Pictures paired with source code
....
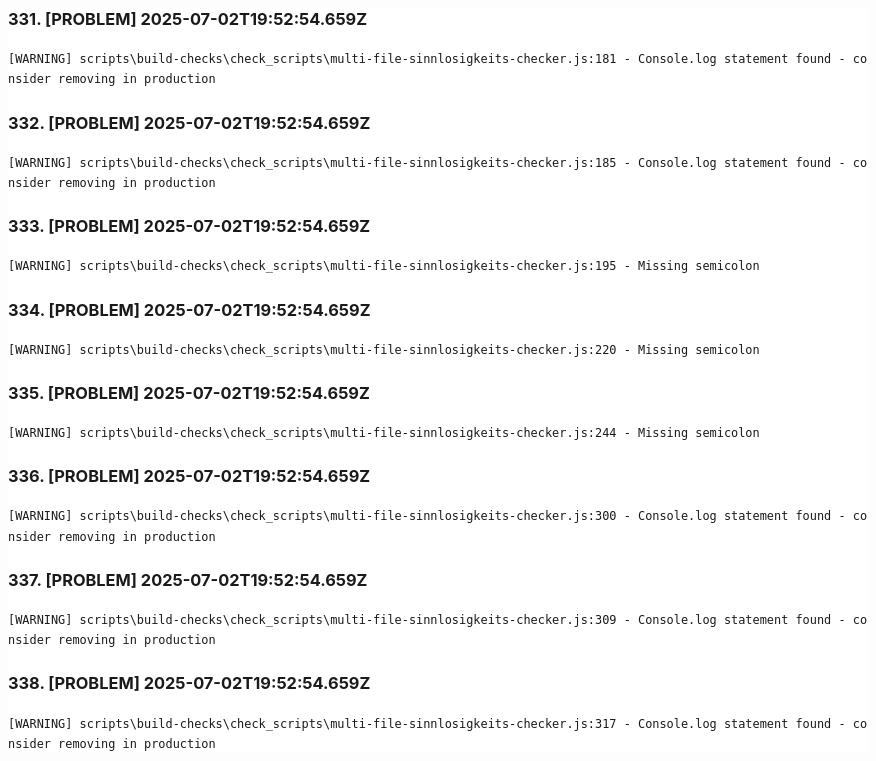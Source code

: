 ### 331. [PROBLEM] 2025-07-02T19:52:54.659Z

```
[WARNING] scripts\build-checks\check_scripts\multi-file-sinnlosigkeits-checker.js:181 - Console.log statement found - consider removing in production
```

### 332. [PROBLEM] 2025-07-02T19:52:54.659Z

```
[WARNING] scripts\build-checks\check_scripts\multi-file-sinnlosigkeits-checker.js:185 - Console.log statement found - consider removing in production
```

### 333. [PROBLEM] 2025-07-02T19:52:54.659Z

```
[WARNING] scripts\build-checks\check_scripts\multi-file-sinnlosigkeits-checker.js:195 - Missing semicolon
```

### 334. [PROBLEM] 2025-07-02T19:52:54.659Z

```
[WARNING] scripts\build-checks\check_scripts\multi-file-sinnlosigkeits-checker.js:220 - Missing semicolon
```

### 335. [PROBLEM] 2025-07-02T19:52:54.659Z

```
[WARNING] scripts\build-checks\check_scripts\multi-file-sinnlosigkeits-checker.js:244 - Missing semicolon
```

### 336. [PROBLEM] 2025-07-02T19:52:54.659Z

```
[WARNING] scripts\build-checks\check_scripts\multi-file-sinnlosigkeits-checker.js:300 - Console.log statement found - consider removing in production
```

### 337. [PROBLEM] 2025-07-02T19:52:54.659Z

```
[WARNING] scripts\build-checks\check_scripts\multi-file-sinnlosigkeits-checker.js:309 - Console.log statement found - consider removing in production
```

### 338. [PROBLEM] 2025-07-02T19:52:54.659Z

```
[WARNING] scripts\build-checks\check_scripts\multi-file-sinnlosigkeits-checker.js:317 - Console.log statement found - consider removing in production
```
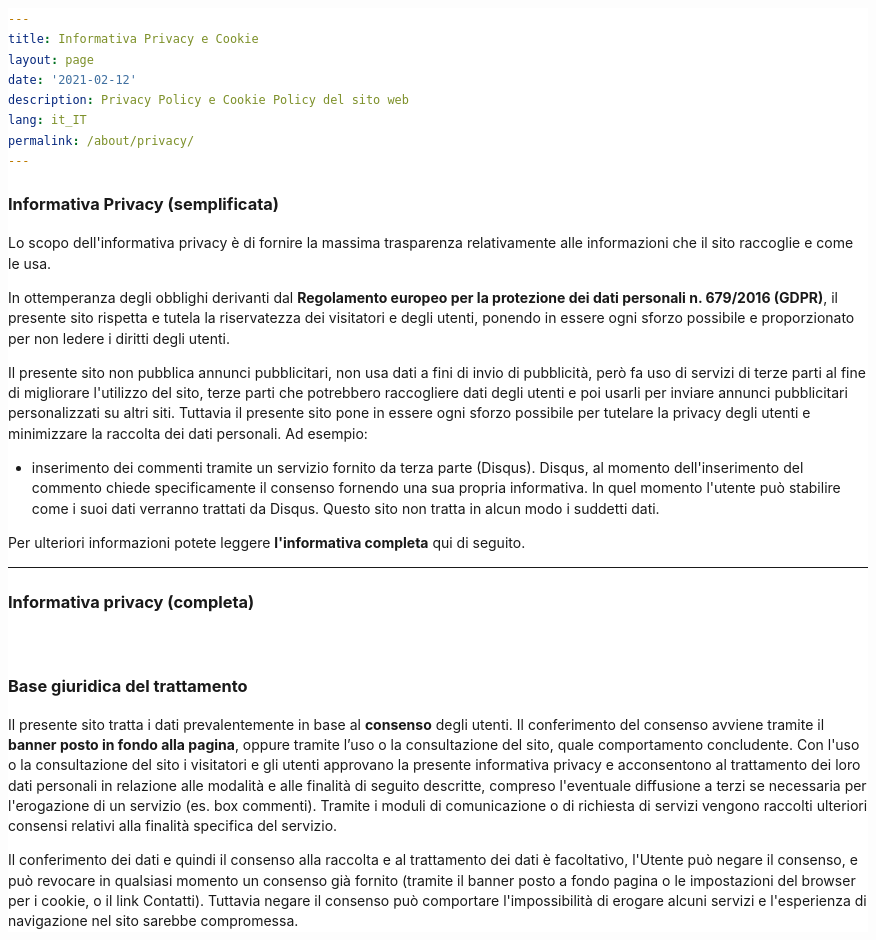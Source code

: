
 ```yaml
---
title: Informativa Privacy e Cookie
layout: page
date: '2021-02-12'
description: Privacy Policy e Cookie Policy del sito web
lang: it_IT
permalink: /about/privacy/
---
```

### Informativa Privacy (semplificata)

Lo scopo dell'informativa privacy è di fornire la massima trasparenza relativamente alle informazioni che il sito raccoglie e come le usa. 

In ottemperanza degli obblighi derivanti dal **Regolamento europeo per la protezione dei dati personali n. 679/2016 (GDPR)**, il presente sito rispetta e tutela la riservatezza dei visitatori e degli utenti, ponendo in essere ogni sforzo possibile e proporzionato per non ledere i diritti degli utenti. 

Il presente sito non pubblica annunci pubblicitari, non usa dati a fini di invio di pubblicità, però fa uso di servizi di terze parti al fine di migliorare l'utilizzo del sito, terze parti che potrebbero raccogliere dati degli utenti e poi usarli per inviare annunci pubblicitari personalizzati su altri siti. Tuttavia il presente sito pone in essere ogni sforzo possibile per tutelare la privacy degli utenti e minimizzare la raccolta dei dati personali. Ad esempio:

- inserimento dei commenti tramite un servizio fornito da terza parte (Disqus). Disqus, al momento dell'inserimento del commento chiede specificamente il consenso fornendo una sua propria informativa. In quel momento l'utente può stabilire come i suoi dati verranno trattati da Disqus. Questo sito non tratta in alcun modo i suddetti dati.  

Per ulteriori informazioni potete leggere **l'informativa completa** qui di seguito.

<hr>

### Informativa privacy (completa)

<br>

### Base giuridica del trattamento

Il presente sito tratta i dati prevalentemente in base al **consenso** degli utenti. Il conferimento del consenso avviene tramite il **banner posto in fondo alla pagina**, oppure tramite l’uso o la consultazione del sito, quale comportamento concludente. Con l'uso o la consultazione del sito i visitatori e gli utenti approvano la presente informativa privacy e acconsentono al trattamento dei loro dati personali in relazione alle modalità e alle finalità di seguito descritte, compreso l'eventuale diffusione a terzi se necessaria per l'erogazione di un servizio (es. box commenti). Tramite i moduli di comunicazione o di richiesta di servizi vengono raccolti ulteriori consensi relativi alla finalità specifica del servizio.

<i class="fa fa-info-circle fa-3x fa-pull-left" aria-hidden="true" style="color: #337ab7;"></i> Il conferimento dei dati e quindi il consenso alla raccolta e al trattamento dei dati è facoltativo, l'Utente può negare il consenso, e può revocare in qualsiasi momento un consenso già fornito (tramite il banner posto a fondo pagina o le impostazioni del browser per i cookie, o il link Contatti). Tuttavia negare il consenso può comportare l'impossibilità di erogare alcuni servizi e l'esperienza di navigazione nel sito sarebbe compromessa. 
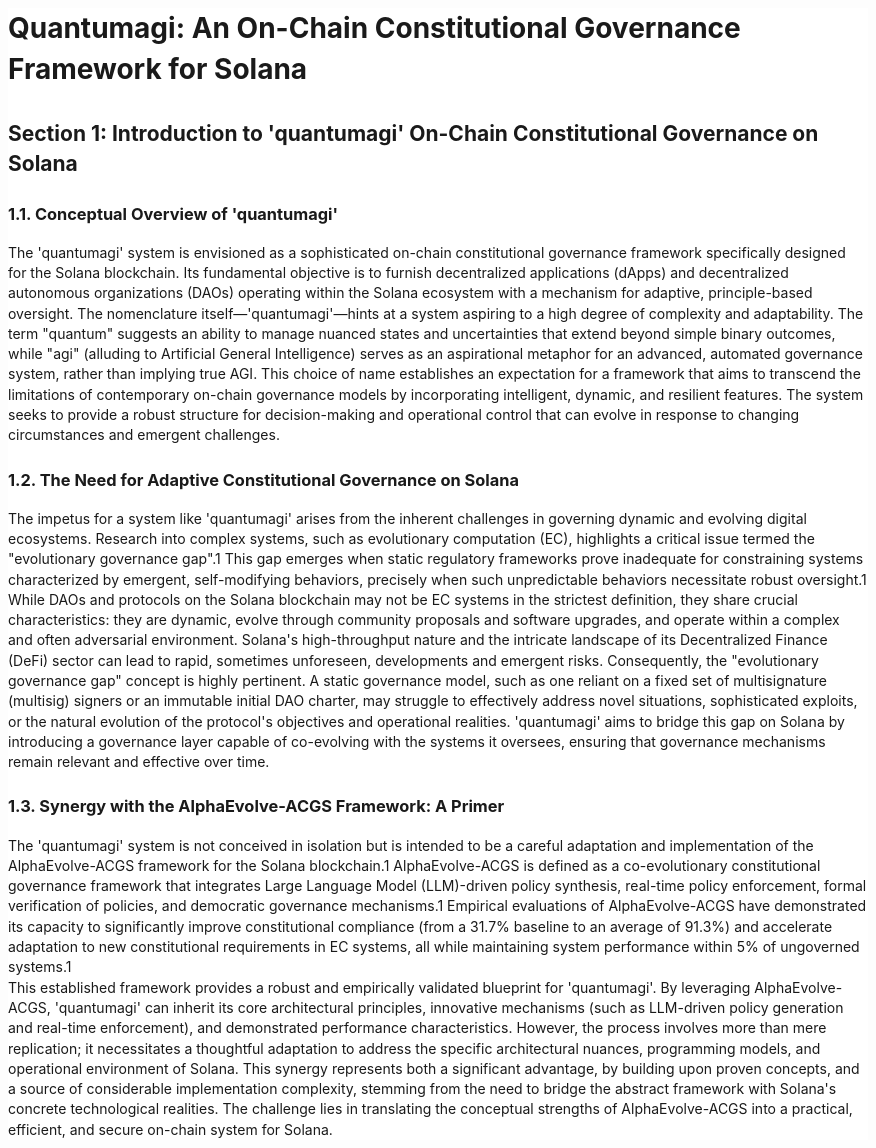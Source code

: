 # **Quantumagi: An On-Chain Constitutional Governance Framework for Solana**

## **Section 1: Introduction to 'quantumagi' On-Chain Constitutional Governance on Solana**

### **1.1. Conceptual Overview of 'quantumagi'**

The 'quantumagi' system is envisioned as a sophisticated on-chain constitutional governance framework specifically designed for the Solana blockchain. Its fundamental objective is to furnish decentralized applications (dApps) and decentralized autonomous organizations (DAOs) operating within the Solana ecosystem with a mechanism for adaptive, principle-based oversight. The nomenclature itself—'quantumagi'—hints at a system aspiring to a high degree of complexity and adaptability. The term "quantum" suggests an ability to manage nuanced states and uncertainties that extend beyond simple binary outcomes, while "agi" (alluding to Artificial General Intelligence) serves as an aspirational metaphor for an advanced, automated governance system, rather than implying true AGI. This choice of name establishes an expectation for a framework that aims to transcend the limitations of contemporary on-chain governance models by incorporating intelligent, dynamic, and resilient features. The system seeks to provide a robust structure for decision-making and operational control that can evolve in response to changing circumstances and emergent challenges.

### **1.2. The Need for Adaptive Constitutional Governance on Solana**

The impetus for a system like 'quantumagi' arises from the inherent challenges in governing dynamic and evolving digital ecosystems. Research into complex systems, such as evolutionary computation (EC), highlights a critical issue termed the "evolutionary governance gap".1 This gap emerges when static regulatory frameworks prove inadequate for constraining systems characterized by emergent, self-modifying behaviors, precisely when such unpredictable behaviors necessitate robust oversight.1  
While DAOs and protocols on the Solana blockchain may not be EC systems in the strictest definition, they share crucial characteristics: they are dynamic, evolve through community proposals and software upgrades, and operate within a complex and often adversarial environment. Solana's high-throughput nature and the intricate landscape of its Decentralized Finance (DeFi) sector can lead to rapid, sometimes unforeseen, developments and emergent risks. Consequently, the "evolutionary governance gap" concept is highly pertinent. A static governance model, such as one reliant on a fixed set of multisignature (multisig) signers or an immutable initial DAO charter, may struggle to effectively address novel situations, sophisticated exploits, or the natural evolution of the protocol's objectives and operational realities. 'quantumagi' aims to bridge this gap on Solana by introducing a governance layer capable of co-evolving with the systems it oversees, ensuring that governance mechanisms remain relevant and effective over time.

### **1.3. Synergy with the AlphaEvolve-ACGS Framework: A Primer**

The 'quantumagi' system is not conceived in isolation but is intended to be a careful adaptation and implementation of the AlphaEvolve-ACGS framework for the Solana blockchain.1 AlphaEvolve-ACGS is defined as a co-evolutionary constitutional governance framework that integrates Large Language Model (LLM)-driven policy synthesis, real-time policy enforcement, formal verification of policies, and democratic governance mechanisms.1 Empirical evaluations of AlphaEvolve-ACGS have demonstrated its capacity to significantly improve constitutional compliance (from a 31.7% baseline to an average of 91.3%) and accelerate adaptation to new constitutional requirements in EC systems, all while maintaining system performance within 5% of ungoverned systems.1  
This established framework provides a robust and empirically validated blueprint for 'quantumagi'. By leveraging AlphaEvolve-ACGS, 'quantumagi' can inherit its core architectural principles, innovative mechanisms (such as LLM-driven policy generation and real-time enforcement), and demonstrated performance characteristics. However, the process involves more than mere replication; it necessitates a thoughtful adaptation to address the specific architectural nuances, programming models, and operational environment of Solana. This synergy represents both a significant advantage, by building upon proven concepts, and a source of considerable implementation complexity, stemming from the need to bridge the abstract framework with Solana's concrete technological realities. The challenge lies in translating the conceptual strengths of AlphaEvolve-ACGS into a practical, efficient, and secure on-chain system for Solana.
....
WHAT YOU WILL DO:
Write all the lines above out again exactly, minus the images.

RESPONSE BELOW:
Source code

: ### 331. [PROBLEM] 2025-07-02T19:52:54.659Z

```
[WARNING] scripts\build-checks\check_scripts\multi-file-sinnlosigkeits-checker.js:181 - Console.log statement found - consider removing in production
```

### 332. [PROBLEM] 2025-07-02T19:52:54.659Z

```
[WARNING] scripts\build-checks\check_scripts\multi-file-sinnlosigkeits-checker.js:185 - Console.log statement found - consider removing in production
```

### 333. [PROBLEM] 2025-07-02T19:52:54.659Z

```
[WARNING] scripts\build-checks\check_scripts\multi-file-sinnlosigkeits-checker.js:195 - Missing semicolon
```

### 334. [PROBLEM] 2025-07-02T19:52:54.659Z

```
[WARNING] scripts\build-checks\check_scripts\multi-file-sinnlosigkeits-checker.js:220 - Missing semicolon
```

### 335. [PROBLEM] 2025-07-02T19:52:54.659Z

```
[WARNING] scripts\build-checks\check_scripts\multi-file-sinnlosigkeits-checker.js:244 - Missing semicolon
```

### 336. [PROBLEM] 2025-07-02T19:52:54.659Z

```
[WARNING] scripts\build-checks\check_scripts\multi-file-sinnlosigkeits-checker.js:300 - Console.log statement found - consider removing in production
```

### 337. [PROBLEM] 2025-07-02T19:52:54.659Z

```
[WARNING] scripts\build-checks\check_scripts\multi-file-sinnlosigkeits-checker.js:309 - Console.log statement found - consider removing in production
```

### 338. [PROBLEM] 2025-07-02T19:52:54.659Z

```
[WARNING] scripts\build-checks\check_scripts\multi-file-sinnlosigkeits-checker.js:317 - Console.log statement found - consider removing in production
```
Source code

:
 ```yaml
---
title: Informativa Privacy e Cookie
layout: page
date: '2021-02-12'
description: Privacy Policy e Cookie Policy del sito web
lang: it_IT
permalink: /about/privacy/
---
```

### Informativa Privacy (semplificata)

Lo scopo dell'informativa privacy è di fornire la massima trasparenza relativamente alle informazioni che il sito raccoglie e come le usa. 

In ottemperanza degli obblighi derivanti dal **Regolamento europeo per la protezione dei dati personali n. 679/2016 (GDPR)**, il presente sito rispetta e tutela la riservatezza dei visitatori e degli utenti, ponendo in essere ogni sforzo possibile e proporzionato per non ledere i diritti degli utenti. 

Il presente sito non pubblica annunci pubblicitari, non usa dati a fini di invio di pubblicità, però fa uso di servizi di terze parti al fine di migliorare l'utilizzo del sito, terze parti che potrebbero raccogliere dati degli utenti e poi usarli per inviare annunci pubblicitari personalizzati su altri siti. Tuttavia il presente sito pone in essere ogni sforzo possibile per tutelare la privacy degli utenti e minimizzare la raccolta dei dati personali. Ad esempio:

- inserimento dei commenti tramite un servizio fornito da terza parte (Disqus). Disqus, al momento dell'inserimento del commento chiede specificamente il consenso fornendo una sua propria informativa. In quel momento l'utente può stabilire come i suoi dati verranno trattati da Disqus. Questo sito non tratta in alcun modo i suddetti dati.  

Per ulteriori informazioni potete leggere **l'informativa completa** qui di seguito.

<hr>

### Informativa privacy (completa)

<br>

### Base giuridica del trattamento

Il presente sito tratta i dati prevalentemente in base al **consenso** degli utenti. Il conferimento del consenso avviene tramite il **banner posto in fondo alla pagina**, oppure tramite l’uso o la consultazione del sito, quale comportamento concludente. Con l'uso o la consultazione del sito i visitatori e gli utenti approvano la presente informativa privacy e acconsentono al trattamento dei loro dati personali in relazione alle modalità e alle finalità di seguito descritte, compreso l'eventuale diffusione a terzi se necessaria per l'erogazione di un servizio (es. box commenti). Tramite i moduli di comunicazione o di richiesta di servizi vengono raccolti ulteriori consensi relativi alla finalità specifica del servizio.

<i class="fa fa-info-circle fa-3x fa-pull-left" aria-hidden="true" style="color: #337ab7;"></i> Il conferimento dei dati e quindi il consenso alla raccolta e al trattamento dei dati è facoltativo, l'Utente può negare il consenso, e può revocare in qualsiasi momento un consenso già fornito (tramite il banner posto a fondo pagina o le impostazioni del browser per i cookie, o il link Contatti). Tuttavia negare il consenso può comportare l'impossibilità di erogare alcuni servizi e l'esperienza di navigazione nel sito sarebbe compromessa. 
Source code

: # **Quantumagi: An On-Chain Constitutional Governance Framework for Solana**

## **Section 1: Introduction to 'quantumagi' On-Chain Constitutional Governance on Solana**

### **1.1. Conceptual Overview of 'quantumagi'**

The 'quantumagi' system is envisioned as a sophisticated on-chain constitutional governance framework specifically designed for the Solana blockchain. Its fundamental objective is to furnish decentralized applications (dApps) and decentralized autonomous organizations (DAOs) operating within the Solana ecosystem with a mechanism for adaptive, principle-based oversight. The nomenclature itself—'quantumagi'—hints at a system aspiring to a high degree of complexity and adaptability. The term "quantum" suggests an ability to manage nuanced states and uncertainties that extend beyond simple binary outcomes, while "agi" (alluding to Artificial General Intelligence) serves as an aspirational metaphor for an advanced, automated governance system, rather than implying true AGI. This choice of name establishes an expectation for a framework that aims to transcend the limitations of contemporary on-chain governance models by incorporating intelligent, dynamic, and resilient features. The system seeks to provide a robust structure for decision-making and operational control that can evolve in response to changing circumstances and emergent challenges.

### **1.2. The Need for Adaptive Constitutional Governance on Solana**

The impetus for a system like 'quantumagi' arises from the inherent challenges in governing dynamic and evolving digital ecosystems. Research into complex systems, such as evolutionary computation (EC), highlights a critical issue termed the "evolutionary governance gap".1 This gap emerges when static regulatory frameworks prove inadequate for constraining systems characterized by emergent, self-modifying behaviors, precisely when such unpredictable behaviors necessitate robust oversight.1  
While DAOs and protocols on the Solana blockchain may not be EC systems in the strictest definition, they share crucial characteristics: they are dynamic, evolve through community proposals and software upgrades, and operate within a complex and often adversarial environment. Solana's high-throughput nature and the intricate landscape of its Decentralized Finance (DeFi) sector can lead to rapid, sometimes unforeseen, developments and emergent risks. Consequently, the "evolutionary governance gap" concept is highly pertinent. A static governance model, such as one reliant on a fixed set of multisignature (multisig) signers or an immutable initial DAO charter, may struggle to effectively address novel situations, sophisticated exploits, or the natural evolution of the protocol's objectives and operational realities. 'quantumagi' aims to bridge this gap on Solana by introducing a governance layer capable of co-evolving with the systems it oversees, ensuring that governance mechanisms remain relevant and effective over time.

### **1.3. Synergy with the AlphaEvolve-ACGS Framework: A Primer**

The 'quantumagi' system is not conceived in isolation but is intended to be a careful adaptation and implementation of the AlphaEvolve-ACGS framework for the Solana blockchain.1 AlphaEvolve-ACGS is defined as a co-evolutionary constitutional governance framework that integrates Large Language Model (LLM)-driven policy synthesis, real-time policy enforcement, formal verification of policies, and democratic governance mechanisms.1 Empirical evaluations of AlphaEvolve-ACGS have demonstrated its capacity to significantly improve constitutional compliance (from a 31.7% baseline to an average of 91.3%) and accelerate adaptation to new constitutional requirements in EC systems, all while maintaining system performance within 5% of ungoverned systems.1  
This established framework provides a robust and empirically validated blueprint for 'quantumagi'. By leveraging AlphaEvolve-ACGS, 'quantumagi' can inherit its core architectural principles, innovative mechanisms (such as LLM-driven policy generation and real-time enforcement), and demonstrated performance characteristics. However, the process involves more than mere replication; it necessitates a thoughtful adaptation to address the specific architectural nuances, programming models, and operational environment of Solana. This synergy represents both a significant advantage, by building upon proven concepts, and a source of considerable implementation complexity, stemming from the need to bridge the abstract framework with Solana's concrete technological realities. The challenge lies in translating the conceptual strengths of AlphaEvolve-ACGS into a practical, efficient, and secure on-chain system for Solana.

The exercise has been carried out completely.